The receiver operating characteristic (ROC) curve is a valuable statistical tool in medical research. It assesses a biomarker's ability to distinguish between diseased and healthy individuals. The area under the ROC curve (AUC) and the Youden index (J) are common summary indices used to evaluate a biomarker's diagnostic accuracy. Simultaneously examining AUC and J offers a more comprehensive understanding of the ROC curve's characteristics.
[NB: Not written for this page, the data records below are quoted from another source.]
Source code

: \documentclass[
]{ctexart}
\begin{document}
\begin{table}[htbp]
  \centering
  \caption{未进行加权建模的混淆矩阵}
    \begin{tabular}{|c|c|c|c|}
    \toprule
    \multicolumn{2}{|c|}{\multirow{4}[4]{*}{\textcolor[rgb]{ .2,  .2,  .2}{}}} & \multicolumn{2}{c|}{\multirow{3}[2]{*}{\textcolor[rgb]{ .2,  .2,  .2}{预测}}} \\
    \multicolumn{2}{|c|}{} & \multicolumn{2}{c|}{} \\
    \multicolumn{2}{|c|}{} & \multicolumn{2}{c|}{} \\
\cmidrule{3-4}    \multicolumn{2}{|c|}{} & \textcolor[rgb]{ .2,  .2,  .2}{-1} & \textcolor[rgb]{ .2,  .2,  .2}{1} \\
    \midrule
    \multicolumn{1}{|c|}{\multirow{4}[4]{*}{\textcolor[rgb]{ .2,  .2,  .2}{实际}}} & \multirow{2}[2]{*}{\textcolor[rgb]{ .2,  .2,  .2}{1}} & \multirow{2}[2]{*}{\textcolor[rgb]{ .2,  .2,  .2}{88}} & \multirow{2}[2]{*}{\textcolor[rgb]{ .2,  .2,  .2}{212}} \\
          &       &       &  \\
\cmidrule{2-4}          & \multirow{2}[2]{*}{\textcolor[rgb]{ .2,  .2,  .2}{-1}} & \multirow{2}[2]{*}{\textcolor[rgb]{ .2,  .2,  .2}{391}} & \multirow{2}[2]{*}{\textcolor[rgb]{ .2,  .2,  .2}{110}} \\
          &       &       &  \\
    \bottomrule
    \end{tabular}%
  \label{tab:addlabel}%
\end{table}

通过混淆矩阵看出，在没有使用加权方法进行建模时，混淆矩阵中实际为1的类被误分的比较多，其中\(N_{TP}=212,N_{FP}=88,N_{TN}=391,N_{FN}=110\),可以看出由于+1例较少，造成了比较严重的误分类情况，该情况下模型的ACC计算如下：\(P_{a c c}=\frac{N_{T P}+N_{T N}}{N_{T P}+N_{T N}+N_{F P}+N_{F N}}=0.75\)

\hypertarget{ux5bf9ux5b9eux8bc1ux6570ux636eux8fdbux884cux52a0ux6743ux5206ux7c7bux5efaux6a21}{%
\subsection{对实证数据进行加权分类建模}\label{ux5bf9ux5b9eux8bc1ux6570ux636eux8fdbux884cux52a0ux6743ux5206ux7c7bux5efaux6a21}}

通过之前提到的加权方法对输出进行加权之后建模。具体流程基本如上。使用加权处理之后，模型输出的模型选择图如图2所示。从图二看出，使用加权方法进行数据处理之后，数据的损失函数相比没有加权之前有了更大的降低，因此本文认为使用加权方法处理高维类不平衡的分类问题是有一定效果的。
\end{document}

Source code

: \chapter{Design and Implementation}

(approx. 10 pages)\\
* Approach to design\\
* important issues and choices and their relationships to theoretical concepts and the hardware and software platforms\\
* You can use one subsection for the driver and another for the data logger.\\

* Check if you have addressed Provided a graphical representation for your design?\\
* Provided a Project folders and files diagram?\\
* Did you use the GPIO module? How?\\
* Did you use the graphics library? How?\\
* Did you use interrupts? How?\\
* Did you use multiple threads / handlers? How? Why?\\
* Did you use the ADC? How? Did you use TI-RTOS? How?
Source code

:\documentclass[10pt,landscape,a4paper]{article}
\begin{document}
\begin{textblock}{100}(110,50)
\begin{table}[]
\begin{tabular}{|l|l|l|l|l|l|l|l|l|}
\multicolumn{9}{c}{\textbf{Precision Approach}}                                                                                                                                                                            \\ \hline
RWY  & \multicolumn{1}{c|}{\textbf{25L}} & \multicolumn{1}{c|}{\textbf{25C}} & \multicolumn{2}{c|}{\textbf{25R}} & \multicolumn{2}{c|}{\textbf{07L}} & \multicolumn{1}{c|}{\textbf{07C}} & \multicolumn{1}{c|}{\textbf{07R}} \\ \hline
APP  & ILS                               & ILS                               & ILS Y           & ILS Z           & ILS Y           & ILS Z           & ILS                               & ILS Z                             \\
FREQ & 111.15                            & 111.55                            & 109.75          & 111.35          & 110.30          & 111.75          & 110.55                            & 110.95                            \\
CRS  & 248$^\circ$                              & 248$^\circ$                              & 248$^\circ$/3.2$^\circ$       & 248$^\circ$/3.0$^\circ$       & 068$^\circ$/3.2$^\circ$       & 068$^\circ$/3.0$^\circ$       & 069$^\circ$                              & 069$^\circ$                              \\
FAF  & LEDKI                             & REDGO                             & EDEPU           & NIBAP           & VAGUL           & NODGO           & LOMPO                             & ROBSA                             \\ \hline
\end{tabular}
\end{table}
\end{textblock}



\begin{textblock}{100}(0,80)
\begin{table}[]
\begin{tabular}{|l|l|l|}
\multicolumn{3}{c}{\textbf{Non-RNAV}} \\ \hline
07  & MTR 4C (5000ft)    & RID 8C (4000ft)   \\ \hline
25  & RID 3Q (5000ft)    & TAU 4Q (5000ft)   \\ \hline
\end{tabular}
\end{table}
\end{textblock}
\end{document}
In this paper, we utilize a semiparametric density ratio model to link the distributions of a biomarker for healthy and diseased individuals. Under this model, we establish the joint asymptotic normality of the maximum empirical likelihood estimator of (AUC,J) and construct an asymptotically valid confidence region for (AUC,J). Furthermore, we propose a new test to determine whether a biomarker simultaneously exceeds prespecified target values of AUC(0) and J(0) with the null hypothesis H-a :AUC <= AUC(0) or J <= J(0) against the alternative hypothesis H-a :AUC > AUC(0) and J>J(0). Simulation studies and a real data example on Duchenne Muscular Dystrophy are used to demonstrate the effectiveness of our proposed method and highlight its advantages over existing methods.